You can rename labels, retouch prose, even reposition cards. You cannot change the IDs without invalidating user state.

The engine bumps its `STORAGE_VERSION` constant when storage shape changes. Currently `v2`. Bumping the storage version is one option when ID stability has to be broken; the cost is losing existing user state.

## Authoring a new work

The practical workflow:

1. Pick a stable `id` (lowercase, short, won't change). Conventionally the work's bibliographic catalogue number — `fr124` for Franklin 124. The file lives at `works/<id>.json`.
2. Fill in `work` metadata and pick a `primaryWitnessId`.
3. Transcribe the manuscript page into `manuscriptRendering.lines`. Get the line breaks right — they are part of the textual record. Optionally also provide a `manuscriptRendering.image` to render the actual manuscript page as the primary view (with transcription tucked behind a toggle).
4. Write the reading copy into `readingCopy.stanzas`. Mark word-level cruxes with `{crux:<id>}` placeholders. Mark stanza-level cruxes with `asCrux`.
5. Enumerate the witnesses — the primary manuscript, then variants, then sources. Place them on the canvas to compose a visual argument; orbit the manuscript at distances proportional to their conceptual distance.
6. Define the cruxes. For each, list the positions in the order you want them assigned colours. Mark one position as `foregrounded`.
7. Add connections as a documentary trace of the manuscript history.
8. Validate the file before pushing:
   ```bash
   python3 validate.py works/<id>.json
   ```
   The validator catches missing required fields, broken references, duplicate ids, and structural issues. The engine runs the same referential checks at boot and shows precise errors in the load screen if anything is wrong, but catching them before deploy is faster.

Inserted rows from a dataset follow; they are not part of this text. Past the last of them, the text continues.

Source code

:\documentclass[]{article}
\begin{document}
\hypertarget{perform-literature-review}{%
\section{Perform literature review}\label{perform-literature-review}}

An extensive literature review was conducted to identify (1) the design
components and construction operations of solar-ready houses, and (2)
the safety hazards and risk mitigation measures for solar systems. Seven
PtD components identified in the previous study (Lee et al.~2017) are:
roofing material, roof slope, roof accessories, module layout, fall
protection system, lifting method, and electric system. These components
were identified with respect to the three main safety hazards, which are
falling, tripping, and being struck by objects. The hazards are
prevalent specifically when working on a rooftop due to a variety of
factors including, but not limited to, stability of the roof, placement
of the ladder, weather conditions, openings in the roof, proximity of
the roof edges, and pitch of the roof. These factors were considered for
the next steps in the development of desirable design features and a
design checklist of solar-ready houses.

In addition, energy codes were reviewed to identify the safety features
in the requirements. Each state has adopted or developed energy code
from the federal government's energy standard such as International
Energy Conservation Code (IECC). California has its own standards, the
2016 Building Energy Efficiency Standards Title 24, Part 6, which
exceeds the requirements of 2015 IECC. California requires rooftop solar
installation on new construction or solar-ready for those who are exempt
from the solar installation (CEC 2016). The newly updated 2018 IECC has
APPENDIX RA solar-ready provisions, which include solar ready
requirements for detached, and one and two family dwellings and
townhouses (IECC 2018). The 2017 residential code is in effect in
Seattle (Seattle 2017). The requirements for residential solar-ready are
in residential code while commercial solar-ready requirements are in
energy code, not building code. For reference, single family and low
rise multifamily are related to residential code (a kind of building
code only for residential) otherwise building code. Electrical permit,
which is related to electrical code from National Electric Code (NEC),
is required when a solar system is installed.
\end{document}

The fastest way to start a second work is to copy `works/_template.json` — a valid skeleton with placeholder content — to `works/<your-id>.json` and replace the placeholders piece by piece. The schema is small enough that a competent author can write a new variorum in an afternoon if the underlying scholarship is in hand.

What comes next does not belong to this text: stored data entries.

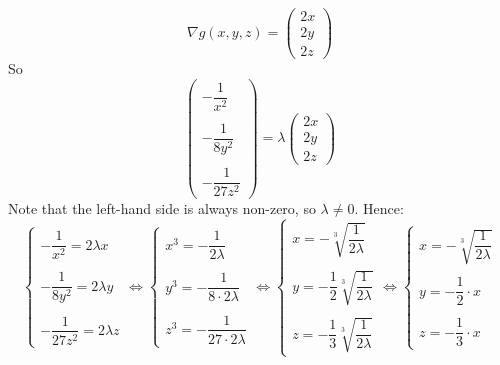 \documentclass[a4paper,10pt]{article}
\begin{document}
\[
    \nabla g(x,y,z) = \begin{pmatrix}
        2x \\ 2y \\ 2z
    \end{pmatrix}
\]
So
\[
    \begin{pmatrix}
        -\dfrac{1}{x^2} \\ \\ -\dfrac{1}{8y^2} \\ \\ -\dfrac{1}{27z^2}
    \end{pmatrix}
    = \lambda
    \begin{pmatrix}
        2x \\ 2y\\ 2z
    \end{pmatrix}
\]
Note that the left-hand side is always non-zero, so $\lambda \neq 0$. Hence:
\[
    \begin{cases}
        -\dfrac{1}{x^2} = 2\lambda x  \\ \\
        -\dfrac{1}{8y^2} = 2\lambda y \\ \\
        -\dfrac{1}{27z^2} = 2\lambda z
    \end{cases} \iff
    \begin{cases}
        x^3 = -\dfrac{1}{2\lambda}       \\ \\
        y^3 = -\dfrac{1}{8\cdot2\lambda} \\ \\
        z^3 = -\dfrac{1}{27\cdot 2\lambda}
    \end{cases} \iff
    \begin{cases}
        x = -\sqrt[3]{\dfrac{1}{2\lambda}}             \\ \\
        y = -\dfrac{1}{2}\sqrt[3]{\dfrac{1}{2\lambda}} \\ \\
        z = -\dfrac{1}{3}\sqrt[3]{\dfrac{1}{2\lambda}}
    \end{cases} \iff
    \begin{cases}
        x = -\sqrt[3]{\dfrac{1}{2\lambda}} \\ \\
        y = -\dfrac{1}{2} \cdot x          \\ \\
        z = -\dfrac{1}{3} \cdot x
    \end{cases}
\]
\end{document}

## What schema 1.0 doesn't yet specify

A short list of things deliberately left for later, in case you bump into them:

- **Multiple anchor types.** Only the poem anchor is formalised. The second non-text work will require a small expansion.
- **Per-work governance thresholds.** Currently the engine hardcodes 3-for-recognized, 5-for-canonical. Per-work thresholds would let editorial communities calibrate.
- **Shared (server-side) endorsement state.** Currently all user state is per-browser via localStorage. A real platform needs a back-end. The schema is designed not to depend on this — endorsements can be merged from any source — but the engine is.
- **Comments on endorsements, threading, retraction histories.** The current endorsement model is flat. A scholar can withdraw their own endorsement but cannot reply to another's, and the system keeps no audit trail. These will matter when real scholars use it.

These are the seams a second demo will press on. Press them gently.